2024-06-04 alchemiscale : user group meeting notes

Participants

  • @David Dotson

  • Jenke Scheen

  • @Irfan Alibay

  • @James Eastwood

  • @Joshua Horton

  • @Jeffrey Wagner

 

Meeting recording: https://drive.google.com/file/d/166FfwOQq9Z6KoODLk3h5idx_JNlBRdwn/view?usp=sharing

Goals

  • alchemiscale.org

    • compute resources status

    • current stack versions:

      • alchemiscale: 0.4.0

      • neo4j: 5.18

      • gufe: 0.9.5

      • openfe: 0.14.0

      • perses: protocol-neqcyc

      • openmmforcefields: 0.12.0

  • JS – user-settable error restart policies

  • JS – Charge setting through OpenFE

  • DD: working with IK on finishing out alchemiscale release 0.5.0

    • includes:

      • openfe + gufe 1.0 compatibility

      • Folding@Home compute support

      • feflow inclusion, drop of perses

    • will be deployed on a new host, new database as api.alchemiscale.org with advance notice to users

      • current api.alchemiscale.org instance will be moved to api.legacy.alchemiscale.org, kept around for some time, but with no new compute provisioned

  • DD : working on testing MIG splitting on Lilac A100

Discussion topics

Notes

Notes

  • alchemiscale.org

    • compute resources status

      • DD – Plenty of capacity available. Compute resources are idling, nothing running currently.
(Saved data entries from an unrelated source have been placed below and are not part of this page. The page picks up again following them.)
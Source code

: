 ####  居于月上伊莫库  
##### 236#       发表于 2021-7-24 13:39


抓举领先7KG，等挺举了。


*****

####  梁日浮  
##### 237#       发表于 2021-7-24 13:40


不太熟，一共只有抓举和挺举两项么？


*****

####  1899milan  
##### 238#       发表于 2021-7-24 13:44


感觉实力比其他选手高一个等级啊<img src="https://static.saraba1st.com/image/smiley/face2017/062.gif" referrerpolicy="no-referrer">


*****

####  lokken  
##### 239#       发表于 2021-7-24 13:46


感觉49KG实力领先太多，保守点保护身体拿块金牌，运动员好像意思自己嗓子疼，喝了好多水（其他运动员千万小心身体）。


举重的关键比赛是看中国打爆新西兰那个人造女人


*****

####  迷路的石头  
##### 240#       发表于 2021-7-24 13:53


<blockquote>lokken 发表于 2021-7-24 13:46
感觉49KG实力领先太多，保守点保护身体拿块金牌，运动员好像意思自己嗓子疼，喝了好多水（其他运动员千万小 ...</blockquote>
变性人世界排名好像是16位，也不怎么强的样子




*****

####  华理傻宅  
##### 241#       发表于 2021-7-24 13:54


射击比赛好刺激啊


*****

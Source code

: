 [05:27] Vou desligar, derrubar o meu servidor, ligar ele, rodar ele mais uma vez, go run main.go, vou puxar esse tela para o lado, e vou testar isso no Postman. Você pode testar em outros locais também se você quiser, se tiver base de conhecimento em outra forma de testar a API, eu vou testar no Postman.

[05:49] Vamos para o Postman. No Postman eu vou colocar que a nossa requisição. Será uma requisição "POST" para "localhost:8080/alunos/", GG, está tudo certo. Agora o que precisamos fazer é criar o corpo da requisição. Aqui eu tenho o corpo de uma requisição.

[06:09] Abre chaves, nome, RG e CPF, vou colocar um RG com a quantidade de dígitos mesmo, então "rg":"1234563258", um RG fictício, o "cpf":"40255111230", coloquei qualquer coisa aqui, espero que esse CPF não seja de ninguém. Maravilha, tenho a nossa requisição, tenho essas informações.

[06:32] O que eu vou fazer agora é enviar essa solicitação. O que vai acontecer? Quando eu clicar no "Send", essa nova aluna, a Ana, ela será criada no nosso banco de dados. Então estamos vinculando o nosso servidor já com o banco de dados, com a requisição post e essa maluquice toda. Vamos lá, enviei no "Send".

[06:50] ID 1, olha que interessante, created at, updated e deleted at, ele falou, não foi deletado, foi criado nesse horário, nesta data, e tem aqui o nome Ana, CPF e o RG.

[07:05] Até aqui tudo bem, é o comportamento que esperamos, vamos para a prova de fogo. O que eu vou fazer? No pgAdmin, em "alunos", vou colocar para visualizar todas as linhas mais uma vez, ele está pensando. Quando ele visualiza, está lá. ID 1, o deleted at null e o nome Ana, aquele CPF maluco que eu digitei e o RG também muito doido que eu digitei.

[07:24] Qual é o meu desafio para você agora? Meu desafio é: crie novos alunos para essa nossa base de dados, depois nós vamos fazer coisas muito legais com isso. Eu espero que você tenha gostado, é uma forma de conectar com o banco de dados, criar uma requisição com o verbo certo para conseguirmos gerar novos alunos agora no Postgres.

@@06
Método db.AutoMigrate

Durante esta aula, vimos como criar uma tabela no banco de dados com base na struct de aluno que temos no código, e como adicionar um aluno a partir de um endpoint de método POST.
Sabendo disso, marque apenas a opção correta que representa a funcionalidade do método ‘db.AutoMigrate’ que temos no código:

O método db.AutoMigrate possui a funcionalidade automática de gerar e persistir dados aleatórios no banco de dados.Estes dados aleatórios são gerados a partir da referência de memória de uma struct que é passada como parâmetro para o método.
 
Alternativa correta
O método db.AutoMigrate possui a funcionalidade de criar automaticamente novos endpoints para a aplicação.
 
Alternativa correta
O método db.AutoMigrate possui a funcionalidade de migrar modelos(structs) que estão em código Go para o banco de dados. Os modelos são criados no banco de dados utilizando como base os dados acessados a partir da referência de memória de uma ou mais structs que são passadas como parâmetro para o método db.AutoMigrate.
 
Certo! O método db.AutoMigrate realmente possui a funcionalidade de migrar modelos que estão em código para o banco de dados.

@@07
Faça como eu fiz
      • JS – I’ll submit lots of stuff later this week. Will be public.

    • current stack versions:

      • alchemiscale: 0.4.0

      • neo4j: 5.18

      • gufe: 0.9.5

      • openfe: 0.14.0

      • perses: protocol-neqcyc

      • openmmforcefields: 0.12.0

  • JS – Charge setting through OpenFE

    • JS – Core issue about charging is here:

      • https://openforcefieldgroup.slack.com/archives/C02GG1D331P/p1716285193420149

      • JS – This seems to primarily be an issue on NRP. HMO expects that this will happen as much, if not more, on F@H. From a user perspective, on NRP about 20-30% of our tasks fail. There’s plenty of compute, but each time 20-30% of calcs fail, so I’m having to repeatedly restart jobs to approach completion. My proposal would be to have a metadata file that maps errors to resolutions, for example giving the AMBER error would cause a compute node to be blacklisted. Are there plans for this?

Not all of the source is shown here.